[Records from a data collection]
☆ ☆ ☆

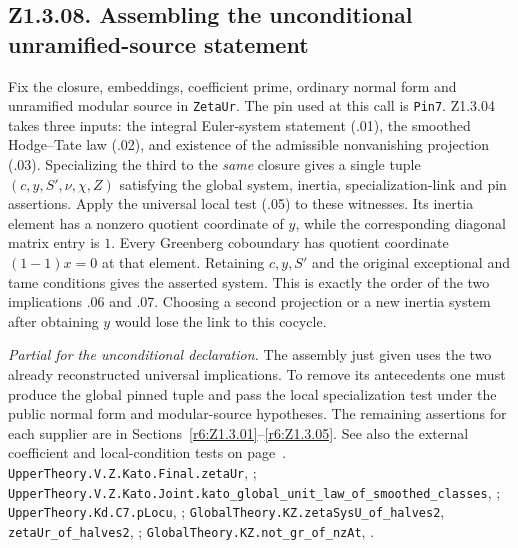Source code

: \subsection{Z1.3.08. Assembling the unconditional unramified-source statement}\label{r6:Z1.3.08}
Fix the closure, embeddings, coefficient prime, ordinary normal form and unramified
modular source in \nolinkurl{ZetaUr}. The pin used at this call is
\nolinkurl{Pin7}. Z1.3.04 takes three inputs: the integral Euler-system
statement (.01), the smoothed Hodge--Tate law (.02), and existence of the
admissible nonvanishing projection (.03). Specializing the third to the
\emph{same} closure gives a single tuple $(c,y,S',\nu,\chi,Z)$ satisfying the
global system, inertia, specialization-link and pin assertions. Apply the
universal local test (.05) to these witnesses. Its inertia element has a
nonzero quotient coordinate of $y$, while the corresponding diagonal matrix
entry is $1$. Every Greenberg coboundary has quotient coordinate $(1-1)x=0$
at that element. Retaining $c,y,S'$ and the original exceptional and tame
conditions gives the asserted system. This is exactly the order of the two
implications .06 and .07. Choosing a second projection or a new inertia
system after obtaining $y$ would lose the link to this cocycle.

\emph{Partial for the unconditional declaration.} The assembly just given
uses the two already reconstructed universal implications. To remove its
antecedents one must produce the global pinned tuple and pass the local
specialization test under the public normal form and modular-source hypotheses.
The remaining assertions for each supplier are in Sections~\ref{r6:Z1.3.01}--\ref{r6:Z1.3.05}.
See also the external coefficient and local-condition tests on
page~\pageref{r6:kato-lit}.
{\footnotesize\nolinkurl{UpperTheory.V.Z.Kato.Final.zetaUr},
;
\nolinkurl{UpperTheory.V.Z.Kato.Joint.kato_global_unit_law_of_smoothed_classes},
;
\nolinkurl{UpperTheory.Kd.C7.pLocu}, ;
\nolinkurl{GlobalTheory.KZ.zetaSysU_of_halves2}, \nolinkurl{zetaUr_of_halves2},
;
\nolinkurl{GlobalTheory.KZ.not_gr_of_nzAt}, .}

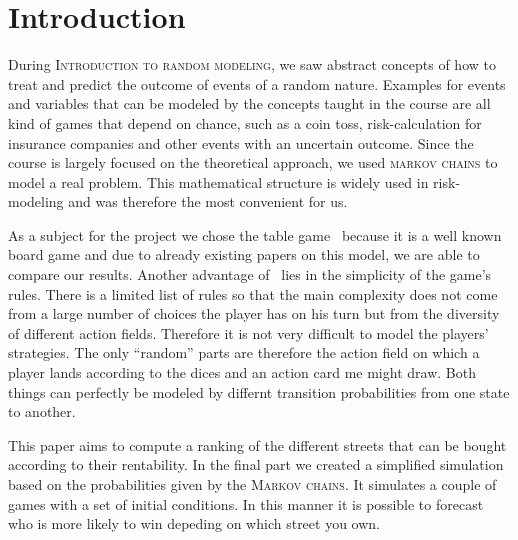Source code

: \section{Introduction} %
\label{sec:introduction}

During \textsc{Introduction to random modeling}, we saw abstract concepts of how to treat and predict the 
outcome of events of a random nature. Examples for events and variables that can be modeled by the 
concepts taught in the course are all kind of games that depend on chance, such as a coin toss, 
risk-calculation for insurance companies and other events with an uncertain outcome. Since the course
is largely focused on the theoretical approach, we used \textsc{markov chains}	 to model 
a real problem. This mathematical structure is widely used in risk-modeling and was therefore the
most convenient for us. 

As a subject for the project we chose the table game \monopoly~because it is a well known board game and 
due to already existing papers on this model, we are able to compare our results. 
Another advantage of \monopoly~lies in the simplicity of the game's rules. 
There is a limited list of rules so that the main complexity does not come from a large number 
of choices the player has on his turn but from the diversity of different action fields. Therefore it is not
very difficult to model the players' strategies. 
The only ``random'' parts are therefore the action field on which a player lands according to the dices
and an action card me might draw. 
Both things can perfectly be modeled by differnt transition probabilities from one state to another.

This paper aims to compute a ranking of the different streets that can be bought according to their rentability. 
In the final part we created a simplified simulation based on the probabilities given by the \textsc{Markov 
chains}.
It simulates a couple of games with a set of initial conditions. In this manner it is possible to forecast
who is more likely to win depeding on which street you own.

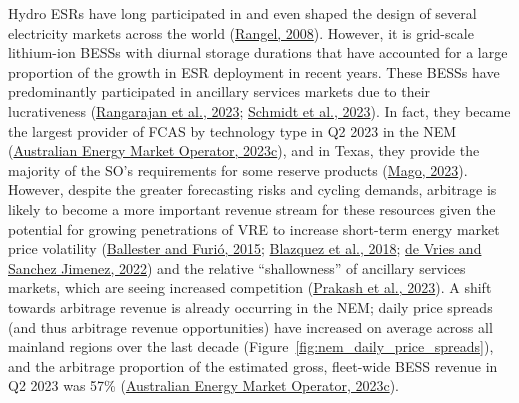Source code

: \documentclass[12pt,a4paper,]{report}
\begin{document}
Hydro ESRs have long participated in and even shaped the design of
several electricity markets across the world
(\protect\hyperlink{ref-rangelCompetitionPolicyRegulation2008}{Rangel,
2008}). However, it is grid-scale lithium-ion BESSs with diurnal storage
durations that have accounted for a large proportion of the growth in
ESR deployment in recent years. These BESSs have predominantly
participated in ancillary services markets due to their lucrativeness
(\protect\hyperlink{ref-rangarajanAssessingImpactBattery2023}{Rangarajan
et al., 2023};
\protect\hyperlink{ref-schmidtMonetizingEnergyStorage2023a}{Schmidt et
al., 2023}). In fact, they became the largest provider of FCAS by
technology type in Q2 2023 in the NEM
(\protect\hyperlink{ref-australianenergymarketoperatorQuarterlyEnergyDynamics2023a}{Australian
Energy Market Operator, 2023c}), and in Texas, they provide the majority
of the SO's requirements for some reserve products
(\protect\hyperlink{ref-magoERCOTOperationalExperience2023}{Mago,
2023}). However, despite the greater forecasting risks and cycling
demands, arbitrage is likely to become a more important revenue stream
for these resources given the potential for growing penetrations of VRE
to increase short-term energy market price volatility
(\protect\hyperlink{ref-ballesterEffectsRenewablesStylized2015}{Ballester
and Furió, 2015};
\protect\hyperlink{ref-blazquezRenewableEnergyPolicy2018}{Blazquez et
al., 2018}; \protect\hyperlink{ref-devriesMarketSignalsAdequacy2022}{de
Vries and Sanchez Jimenez, 2022}) and the relative ``shallowness'' of
ancillary services markets, which are seeing increased competition
(\protect\hyperlink{ref-prakashQuantifyingReserveCapabilities2023}{Prakash
et al., 2023}). A shift towards arbitrage revenue is already occurring
in the NEM; daily price spreads (and thus arbitrage revenue
opportunities) have increased on average across all mainland regions
over the last decade (Figure~\ref{fig:nem_daily_price_spreads}), and the
arbitrage proportion of the estimated gross, fleet-wide BESS revenue in
Q2 2023 was 57\%
(\protect\hyperlink{ref-australianenergymarketoperatorQuarterlyEnergyDynamics2023a}{Australian
Energy Market Operator, 2023c}).
\end{document}
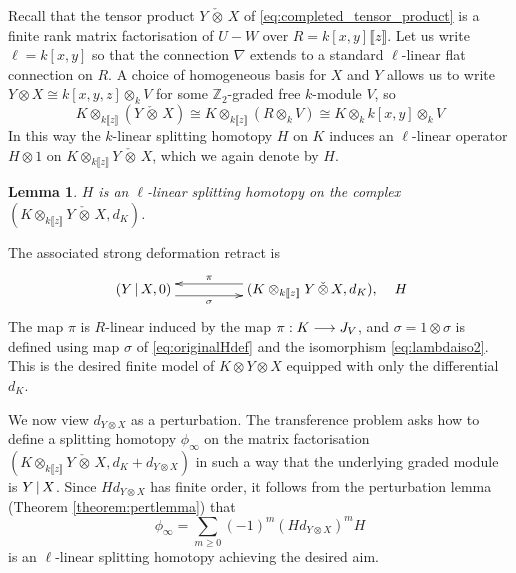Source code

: \documentclass[english,letter paper,12pt,leqno]{article}
\newtheorem{lemma}[theorem]{Lemma}
\theoremstyle{example}
\numberwithin{equation}{section}
\begin{document}
Recall that the tensor product $Y \,\check{\otimes}\, X$ of \eqref{eq:completed_tensor_product} is a finite rank matrix factorisation of $U - W$ over $R = k[x,y]\llbracket z \rrbracket$. Let us write $\ell = k[x,y]$ so that the connection $\nabla$ extends to a standard $\ell$-linear flat connection on $R$. A choice of homogeneous basis for $X$ and $Y$ allows us to write $Y \otimes X \cong k[x,y,z] \otimes_k V$ for some $\mathbb{Z}_2$-graded free $k$-module $V$, so
\begin{equation}\label{eq:lambdaiso2}
K \otimes_{k\llbracket z \rrbracket}( Y \,\check{\otimes}\, X ) \cong K \otimes_{k\llbracket z \rrbracket} (R \otimes_k V) \cong K \otimes_k k[x,y] \otimes_k V
\end{equation}
In this way the $k$-linear splitting homotopy $H$ on $K$ induces an $\ell$-linear operator $H \otimes 1$ on $K \otimes_{k\llbracket z \rrbracket} Y \,\check{\otimes}\, X$, which we again denote by $H$.

\begin{lemma} $H$ is an $\ell$-linear splitting homotopy on the complex $(K \otimes_{k\llbracket z \rrbracket} Y \,\check{\otimes}\, X, d_K)$.
\end{lemma}

The associated strong deformation retract is
\[
\xymatrix@C+2pc{
(Y \l X,0) \ar@<-1ex>[r]_-{\sigma} & (K \otimes_{k\llbracket z \rrbracket} Y \,\check{\otimes}\, X, d_K), \ar@<-1ex>[l]_-{\pi}
} \quad H
\]
The map $\pi$ is $R$-linear induced by the map $\pi: K \longrightarrow J_V$, and $\sigma = 1 \otimes \sigma$ is defined using map $\sigma$ of \eqref{eq:originalHdef} and the isomorphism \eqref{eq:lambdaiso2}. This is the desired finite model of $K \otimes Y \otimes X$ equipped with only the differential $d_K$. 

We now view $d_{Y \otimes X}$ as a perturbation. The transference problem asks how to define a splitting homotopy $\phi_\infty$ on the matrix factorisation $(K \otimes_{k\llbracket z \rrbracket} Y \,\check{\otimes}\, X , d_K + d_{Y \otimes X})$ in such a way that the underlying graded module is $Y \,|\, X$. Since $H d_{Y \otimes X}$ has finite order, it follows from the perturbation lemma (Theorem \ref{theorem:pertlemma}) that
\[
\phi_\infty = \sum_{m \ge 0} (-1)^m (H d_{Y \otimes X})^m H
\]
is an $\ell$-linear splitting homotopy achieving the desired aim.
\end{document}
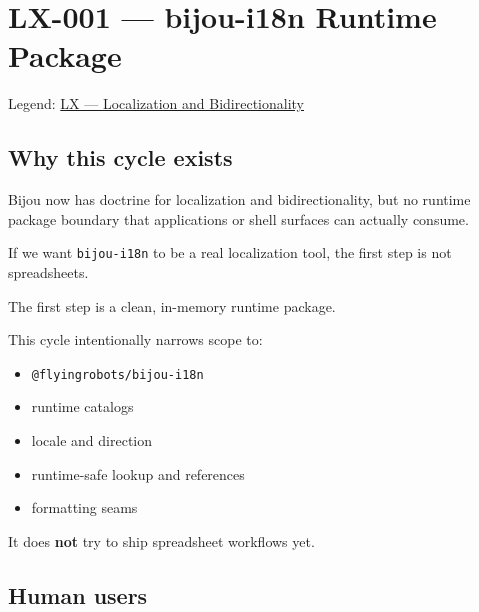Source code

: \chapter{LX-001 --- bijou-i18n Runtime Package}\label{record-188}

\smallskip

Legend: \href{https://github.com/flyingrobots/bijou/blob/1853ad902f6bf219326409e7f743a5a1d6517dbc/docs/legends/LX-localization-and-bidirectionality.md}{LX --- Localization and Bidirectionality}

\section{Why this cycle exists}\label{record-188-why-this-cycle-exists}

Bijou now has doctrine for localization and bidirectionality, but no runtime package boundary that applications or shell surfaces can actually consume.

If we want \texttt{b\allowbreak{}i\allowbreak{}j\allowbreak{}o\allowbreak{}u\allowbreak{}-\allowbreak{}i\allowbreak{}1\allowbreak{}8\allowbreak{}n} to be a real localization tool, the first step is not spreadsheets.

The first step is a clean, in-memory runtime package.

This cycle intentionally narrows scope to:

\begin{itemize}
\tightlist
\item
  \texttt{@\allowbreak{}f\allowbreak{}l\allowbreak{}y\allowbreak{}i\allowbreak{}n\allowbreak{}g\allowbreak{}r\allowbreak{}o\allowbreak{}b\allowbreak{}o\allowbreak{}t\allowbreak{}s\allowbreak{}/\allowbreak{}b\allowbreak{}i\allowbreak{}j\allowbreak{}o\allowbreak{}u\allowbreak{}-\allowbreak{}i\allowbreak{}1\allowbreak{}8\allowbreak{}n}
\item
  runtime catalogs
\item
  locale and direction
\item
  runtime-safe lookup and references
\item
  formatting seams
\end{itemize}

It does \textbf{not} try to ship spreadsheet workflows yet.

\section{Human users}\label{record-188-human-users}

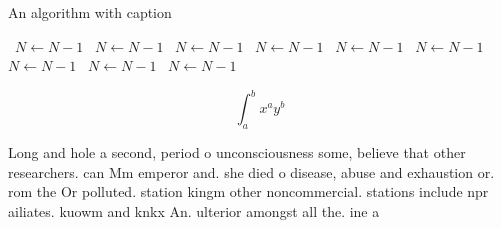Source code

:\documentclass[a4paper]{article}
\begin{document}
\begin{algorithm}
\caption{An algorithm with caption}
\begin{algorithmic}
\    \State $N \gets N - 1$
\    \State $N \gets N - 1$
\    \State $N \gets N - 1$
\    \State $N \gets N - 1$
\    \State $N \gets N - 1$
\    \State $N \gets N - 1$
\    \State $N \gets N - 1$
\    \State $N \gets N - 1$
\    \State $N \gets N - 1$
\EndWhile
\end{algorithmic}
\end{algorithm}

\[ \int_{a}^{b}{x^{a}y^{b}} \]

Long and hole a second, period o unconsciousness some, believe that other researchers. can Mm emperor and. she died o disease, abuse and exhaustion or. rom the Or polluted. station kingm other noncommercial. stations include npr ailiates. kuowm and knkx An. ulterior amongst all the. ine a
\end{document}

☆ ☆ ☆

WHAT YOU HAVE TO DO. All lines above from the one with "There is a limited" to the one with "very difficult to", inclusive, should be copied exactly, and no other lines.

WORKED SOLUTION.
There is a limited list of rules so that the main complexity does not come from a large number 
of choices the player has on his turn but from the diversity of different action fields. Therefore it is not
very difficult to model the players' strategies. 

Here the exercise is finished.